We review a military judge’s decision to admit sentencing evidence for an abuse
of discretion. United States v. Ediger, 68 M.J. 243, 248 (C.A.A.F. 2010). Failure to
object forfeits appellate review absent plain error. United States v. Eslinger, 70 M.J. 193,
197–98 (C.A.A.F. 2011). To establish plain error, Appellant must prove: “(1) there was
an error; (2) it was plain or obvious; and (3) the error materially prejudiced a substantial
right.” United States v. Erickson, 65 M.J. 221, 223 (C.A.A.F. 2007) (quoting United
States v. Kho, 54 M.J. 63, 65 (C.A.A.F. 2000)) (internal quotation marks omitted).
Evidence of Appellant’s rehabilitative potential is permissible at sentencing. Rule
for Courts-Martial (R.C.M.) 1001(b)(5)(A). However, “[a] witness may not offer an
opinion regarding the appropriateness of a punitive discharge or whether the accused
should be returned to the accused’s unit.” R.C.M. 1001(b)(5)(D). This restriction applies
to both government and defense sentencing evidence. United States v. Ohrt, 28 M.J. 301,
304–05 (C.M.A. 1989). “[A]ppropriateness of punishment” is an issue to be decided by
the sentencing authority and “cannot be usurped by a witness.” Id. at 305.
The sentencing authority in this case was a military judge. “Military judges are
presumed to know the law and to follow it absent clear evidence to the contrary.” United
States v. Erickson, 65 M.J. 221, 225 (C.A.A.F. 2007) (citing United States v. Mason, 45
M.J. 483, 484 (C.A.A.F. 1997)).
In the sentencing context, we most frequently apply that precedent with respect to
allegedly improper arguments. The Court of Appeals for the Armed Forces has
recognized, “[a]s part of this presumption we further presume that the military judge is
able to distinguish between proper and improper sentencing arguments.” Id.

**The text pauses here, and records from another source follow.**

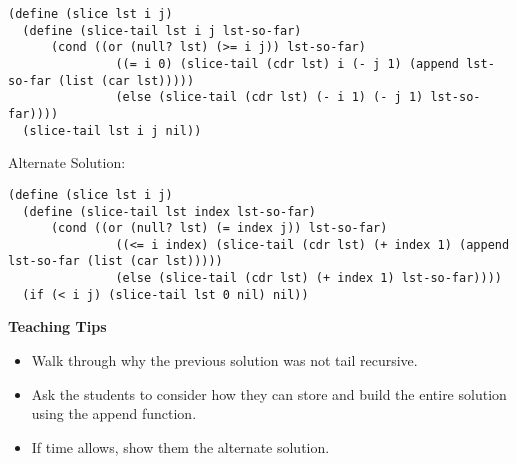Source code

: \begin{solution}
\begin{blocksection}
\begin{lstlisting}
(define (slice lst i j)
  (define (slice-tail lst i j lst-so-far)
      (cond ((or (null? lst) (>= i j)) lst-so-far)
               ((= i 0) (slice-tail (cdr lst) i (- j 1) (append lst-so-far (list (car lst)))))
               (else (slice-tail (cdr lst) (- i 1) (- j 1) lst-so-far))))
  (slice-tail lst i j nil))
\end{lstlisting}
Alternate Solution:
\begin{lstlisting}
(define (slice lst i j)
  (define (slice-tail lst index lst-so-far)
      (cond ((or (null? lst) (= index j)) lst-so-far)
               ((<= i index) (slice-tail (cdr lst) (+ index 1) (append lst-so-far (list (car lst)))))
               (else (slice-tail (cdr lst) (+ index 1) lst-so-far))))
  (if (< i j) (slice-tail lst 0 nil) nil))
\end{lstlisting}
\end{blocksection}
\end{solution}


\begin{guide}
\begin{blocksection}
\textbf{Teaching Tips}
\begin{itemize}
	\item Walk through why the previous solution was not tail recursive.
	\item Ask the students to consider how they can store and build the entire solution using the append function.
	\item If time allows, show them the alternate solution.
\end{itemize}
\end{blocksection}
\end{guide}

In Elsinger, the defense introduced sentencing testimony from three witnesses, all
of whom opined that Elsinger should remain in the service. 70 M.J. at 196. In response,
trial counsel presented rebuttal witnesses who testified either that Elsinger should not
return to his unit or be discharged. Id. at 196–97. On appeal, Elsinger argued that the
rebuttal witnesses were improperly allowed to offer retention evidence. Id. at 197.
Because Elsinger dealt with prosecution rebuttal witnesses, our superior court’s
finding that R.C.M. 1005(b)(1) does not apply to rebuttal witnesses does not address the
issue before us. However, in reaching its conclusion, our superior court outlined the
analytic framework that guides our analysis in this case.
Reaffirming its decision in United States v. Griggs, 61 M.J. 402, 409 (C.A.A.F.
2005), the court noted that R.C.M. 1001(b)(5)(D) does not preclude evidence that a
3 ACM 38744
defense witness would willingly serve with the accused. Id. at 198. “This conclusion
was based in part on the fact that ‘so-called “retention evidence” is a classic matter in
mitigation, which is expressly permitted to be presented by the defense.’” Id. (quoting
Griggs, 61 M.J. at 409). The court also noted that “there can be a thin line between an
opinion that an accused should be returned to duty and the expression of an opinion
regarding the appropriateness of a punitive discharge.” Id. (quoting Griggs, 61 M.J. at
409) (internal quotation marks omitted). Finally, the court concluded R.C.M.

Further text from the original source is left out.